## [YOUR ASSIGNMENT]
Would you write out the records below exactly as given?

## [DATA FOR THE TASK]
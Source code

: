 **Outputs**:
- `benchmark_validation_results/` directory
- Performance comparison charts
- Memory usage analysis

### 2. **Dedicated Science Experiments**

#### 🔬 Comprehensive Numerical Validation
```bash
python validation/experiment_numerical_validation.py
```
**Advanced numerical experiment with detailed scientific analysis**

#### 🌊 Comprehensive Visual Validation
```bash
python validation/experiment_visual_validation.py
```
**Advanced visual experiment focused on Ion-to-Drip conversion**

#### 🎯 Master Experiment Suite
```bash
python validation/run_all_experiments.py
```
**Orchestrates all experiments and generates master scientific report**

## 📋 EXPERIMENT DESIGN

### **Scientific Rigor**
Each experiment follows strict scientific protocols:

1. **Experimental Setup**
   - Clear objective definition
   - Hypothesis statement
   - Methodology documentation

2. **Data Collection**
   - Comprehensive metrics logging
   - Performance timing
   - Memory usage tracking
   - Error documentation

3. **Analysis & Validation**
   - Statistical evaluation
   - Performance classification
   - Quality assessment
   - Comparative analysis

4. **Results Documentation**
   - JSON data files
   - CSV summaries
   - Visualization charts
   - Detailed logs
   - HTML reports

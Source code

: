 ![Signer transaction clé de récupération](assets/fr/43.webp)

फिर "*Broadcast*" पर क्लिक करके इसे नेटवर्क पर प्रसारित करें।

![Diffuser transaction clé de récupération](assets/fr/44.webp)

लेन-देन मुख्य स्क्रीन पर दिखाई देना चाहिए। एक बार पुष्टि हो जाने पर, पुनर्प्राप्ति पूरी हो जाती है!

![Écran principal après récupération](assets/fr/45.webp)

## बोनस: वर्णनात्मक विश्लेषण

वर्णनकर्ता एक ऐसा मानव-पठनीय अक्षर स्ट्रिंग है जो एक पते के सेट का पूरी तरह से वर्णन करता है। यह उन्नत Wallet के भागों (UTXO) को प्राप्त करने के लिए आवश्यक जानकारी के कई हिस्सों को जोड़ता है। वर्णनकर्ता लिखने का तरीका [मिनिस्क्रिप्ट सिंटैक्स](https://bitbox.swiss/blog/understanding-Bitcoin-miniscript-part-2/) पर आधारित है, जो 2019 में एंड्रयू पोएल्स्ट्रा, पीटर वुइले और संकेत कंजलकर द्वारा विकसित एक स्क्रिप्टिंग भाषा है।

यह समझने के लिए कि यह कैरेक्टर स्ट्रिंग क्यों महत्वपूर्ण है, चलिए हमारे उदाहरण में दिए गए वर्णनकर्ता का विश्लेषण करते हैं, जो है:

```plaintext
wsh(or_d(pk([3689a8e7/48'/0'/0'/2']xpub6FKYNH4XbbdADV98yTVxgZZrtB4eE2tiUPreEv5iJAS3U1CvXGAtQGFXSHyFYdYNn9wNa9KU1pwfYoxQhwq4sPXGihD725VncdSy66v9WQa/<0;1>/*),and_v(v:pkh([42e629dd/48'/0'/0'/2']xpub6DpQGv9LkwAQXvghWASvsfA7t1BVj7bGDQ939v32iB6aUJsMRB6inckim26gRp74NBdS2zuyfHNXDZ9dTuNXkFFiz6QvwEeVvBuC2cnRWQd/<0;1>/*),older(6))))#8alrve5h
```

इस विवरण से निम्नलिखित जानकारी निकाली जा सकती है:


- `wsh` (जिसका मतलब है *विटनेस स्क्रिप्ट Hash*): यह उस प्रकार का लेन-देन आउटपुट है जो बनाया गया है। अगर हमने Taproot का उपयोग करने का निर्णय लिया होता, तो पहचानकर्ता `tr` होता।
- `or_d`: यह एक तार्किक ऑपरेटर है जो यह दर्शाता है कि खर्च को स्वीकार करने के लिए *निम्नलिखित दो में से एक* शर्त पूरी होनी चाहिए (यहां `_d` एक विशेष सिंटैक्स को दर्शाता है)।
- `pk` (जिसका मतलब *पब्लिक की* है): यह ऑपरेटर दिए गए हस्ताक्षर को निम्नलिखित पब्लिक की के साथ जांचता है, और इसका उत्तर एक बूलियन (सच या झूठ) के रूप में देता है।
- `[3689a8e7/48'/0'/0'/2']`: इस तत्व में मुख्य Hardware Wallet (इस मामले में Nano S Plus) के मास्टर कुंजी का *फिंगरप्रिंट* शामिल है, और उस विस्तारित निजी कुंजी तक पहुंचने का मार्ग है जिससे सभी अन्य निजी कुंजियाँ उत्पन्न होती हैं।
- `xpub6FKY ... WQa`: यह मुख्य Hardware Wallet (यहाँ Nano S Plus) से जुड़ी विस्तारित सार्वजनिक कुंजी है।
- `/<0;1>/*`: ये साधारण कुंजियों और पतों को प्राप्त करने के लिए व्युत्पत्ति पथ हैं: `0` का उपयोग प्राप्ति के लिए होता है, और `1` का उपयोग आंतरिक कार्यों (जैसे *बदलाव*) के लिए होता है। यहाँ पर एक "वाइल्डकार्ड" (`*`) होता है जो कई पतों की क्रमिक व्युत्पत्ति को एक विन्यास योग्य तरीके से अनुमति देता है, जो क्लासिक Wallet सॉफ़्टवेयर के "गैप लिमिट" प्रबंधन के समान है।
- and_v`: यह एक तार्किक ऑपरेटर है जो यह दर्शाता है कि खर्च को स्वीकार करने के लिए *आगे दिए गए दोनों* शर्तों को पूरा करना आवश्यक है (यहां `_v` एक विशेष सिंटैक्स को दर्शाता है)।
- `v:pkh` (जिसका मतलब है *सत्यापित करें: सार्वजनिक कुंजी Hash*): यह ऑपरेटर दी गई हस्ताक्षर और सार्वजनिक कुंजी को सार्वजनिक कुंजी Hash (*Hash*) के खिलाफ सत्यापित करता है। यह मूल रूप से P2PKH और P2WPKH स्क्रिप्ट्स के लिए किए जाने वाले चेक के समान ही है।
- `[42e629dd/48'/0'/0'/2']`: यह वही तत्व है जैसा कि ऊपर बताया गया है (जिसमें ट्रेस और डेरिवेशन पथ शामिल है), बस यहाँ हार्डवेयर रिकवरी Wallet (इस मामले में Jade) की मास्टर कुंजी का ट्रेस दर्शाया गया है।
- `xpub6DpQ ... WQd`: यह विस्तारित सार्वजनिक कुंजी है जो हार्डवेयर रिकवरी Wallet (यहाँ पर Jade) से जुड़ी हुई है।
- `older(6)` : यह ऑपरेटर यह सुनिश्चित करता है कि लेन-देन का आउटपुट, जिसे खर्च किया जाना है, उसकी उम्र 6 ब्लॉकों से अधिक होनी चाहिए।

## [PROBLEM SOLUTION]
Source code

: **Outputs**:
- `benchmark_validation_results/` directory
- Performance comparison charts
- Memory usage analysis

### 2. **Dedicated Science Experiments**

#### 🔬 Comprehensive Numerical Validation
```bash
python validation/experiment_numerical_validation.py
```
**Advanced numerical experiment with detailed scientific analysis**

#### 🌊 Comprehensive Visual Validation
```bash
python validation/experiment_visual_validation.py
```
**Advanced visual experiment focused on Ion-to-Drip conversion**

#### 🎯 Master Experiment Suite
```bash
python validation/run_all_experiments.py
```
**Orchestrates all experiments and generates master scientific report**

## 📋 EXPERIMENT DESIGN

### **Scientific Rigor**
Each experiment follows strict scientific protocols:

1. **Experimental Setup**
   - Clear objective definition
   - Hypothesis statement
   - Methodology documentation

2. **Data Collection**
   - Comprehensive metrics logging
   - Performance timing
   - Memory usage tracking
   - Error documentation

3. **Analysis & Validation**
   - Statistical evaluation
   - Performance classification
   - Quality assessment
   - Comparative analysis

4. **Results Documentation**
   - JSON data files
   - CSV summaries
   - Visualization charts
   - Detailed logs
   - HTML reports

Source code

: ![Signer transaction clé de récupération](assets/fr/43.webp)

फिर "*Broadcast*" पर क्लिक करके इसे नेटवर्क पर प्रसारित करें।

![Diffuser transaction clé de récupération](assets/fr/44.webp)

लेन-देन मुख्य स्क्रीन पर दिखाई देना चाहिए। एक बार पुष्टि हो जाने पर, पुनर्प्राप्ति पूरी हो जाती है!

![Écran principal après récupération](assets/fr/45.webp)

## बोनस: वर्णनात्मक विश्लेषण

वर्णनकर्ता एक ऐसा मानव-पठनीय अक्षर स्ट्रिंग है जो एक पते के सेट का पूरी तरह से वर्णन करता है। यह उन्नत Wallet के भागों (UTXO) को प्राप्त करने के लिए आवश्यक जानकारी के कई हिस्सों को जोड़ता है। वर्णनकर्ता लिखने का तरीका [मिनिस्क्रिप्ट सिंटैक्स](https://bitbox.swiss/blog/understanding-Bitcoin-miniscript-part-2/) पर आधारित है, जो 2019 में एंड्रयू पोएल्स्ट्रा, पीटर वुइले और संकेत कंजलकर द्वारा विकसित एक स्क्रिप्टिंग भाषा है।

यह समझने के लिए कि यह कैरेक्टर स्ट्रिंग क्यों महत्वपूर्ण है, चलिए हमारे उदाहरण में दिए गए वर्णनकर्ता का विश्लेषण करते हैं, जो है:

```plaintext
wsh(or_d(pk([3689a8e7/48'/0'/0'/2']xpub6FKYNH4XbbdADV98yTVxgZZrtB4eE2tiUPreEv5iJAS3U1CvXGAtQGFXSHyFYdYNn9wNa9KU1pwfYoxQhwq4sPXGihD725VncdSy66v9WQa/<0;1>/*),and_v(v:pkh([42e629dd/48'/0'/0'/2']xpub6DpQGv9LkwAQXvghWASvsfA7t1BVj7bGDQ939v32iB6aUJsMRB6inckim26gRp74NBdS2zuyfHNXDZ9dTuNXkFFiz6QvwEeVvBuC2cnRWQd/<0;1>/*),older(6))))#8alrve5h
```

इस विवरण से निम्नलिखित जानकारी निकाली जा सकती है:


- `wsh` (जिसका मतलब है *विटनेस स्क्रिप्ट Hash*): यह उस प्रकार का लेन-देन आउटपुट है जो बनाया गया है। अगर हमने Taproot का उपयोग करने का निर्णय लिया होता, तो पहचानकर्ता `tr` होता।
- `or_d`: यह एक तार्किक ऑपरेटर है जो यह दर्शाता है कि खर्च को स्वीकार करने के लिए *निम्नलिखित दो में से एक* शर्त पूरी होनी चाहिए (यहां `_d` एक विशेष सिंटैक्स को दर्शाता है)।
- `pk` (जिसका मतलब *पब्लिक की* है): यह ऑपरेटर दिए गए हस्ताक्षर को निम्नलिखित पब्लिक की के साथ जांचता है, और इसका उत्तर एक बूलियन (सच या झूठ) के रूप में देता है।
- `[3689a8e7/48'/0'/0'/2']`: इस तत्व में मुख्य Hardware Wallet (इस मामले में Nano S Plus) के मास्टर कुंजी का *फिंगरप्रिंट* शामिल है, और उस विस्तारित निजी कुंजी तक पहुंचने का मार्ग है जिससे सभी अन्य निजी कुंजियाँ उत्पन्न होती हैं।
- `xpub6FKY ... WQa`: यह मुख्य Hardware Wallet (यहाँ Nano S Plus) से जुड़ी विस्तारित सार्वजनिक कुंजी है।
- `/<0;1>/*`: ये साधारण कुंजियों और पतों को प्राप्त करने के लिए व्युत्पत्ति पथ हैं: `0` का उपयोग प्राप्ति के लिए होता है, और `1` का उपयोग आंतरिक कार्यों (जैसे *बदलाव*) के लिए होता है। यहाँ पर एक "वाइल्डकार्ड" (`*`) होता है जो कई पतों की क्रमिक व्युत्पत्ति को एक विन्यास योग्य तरीके से अनुमति देता है, जो क्लासिक Wallet सॉफ़्टवेयर के "गैप लिमिट" प्रबंधन के समान है।
- and_v`: यह एक तार्किक ऑपरेटर है जो यह दर्शाता है कि खर्च को स्वीकार करने के लिए *आगे दिए गए दोनों* शर्तों को पूरा करना आवश्यक है (यहां `_v` एक विशेष सिंटैक्स को दर्शाता है)।
- `v:pkh` (जिसका मतलब है *सत्यापित करें: सार्वजनिक कुंजी Hash*): यह ऑपरेटर दी गई हस्ताक्षर और सार्वजनिक कुंजी को सार्वजनिक कुंजी Hash (*Hash*) के खिलाफ सत्यापित करता है। यह मूल रूप से P2PKH और P2WPKH स्क्रिप्ट्स के लिए किए जाने वाले चेक के समान ही है।
- `[42e629dd/48'/0'/0'/2']`: यह वही तत्व है जैसा कि ऊपर बताया गया है (जिसमें ट्रेस और डेरिवेशन पथ शामिल है), बस यहाँ हार्डवेयर रिकवरी Wallet (इस मामले में Jade) की मास्टर कुंजी का ट्रेस दर्शाया गया है।
- `xpub6DpQ ... WQd`: यह विस्तारित सार्वजनिक कुंजी है जो हार्डवेयर रिकवरी Wallet (यहाँ पर Jade) से जुड़ी हुई है।
- `older(6)` : यह ऑपरेटर यह सुनिश्चित करता है कि लेन-देन का आउटपुट, जिसे खर्च किया जाना है, उसकी उम्र 6 ब्लॉकों से अधिक होनी चाहिए।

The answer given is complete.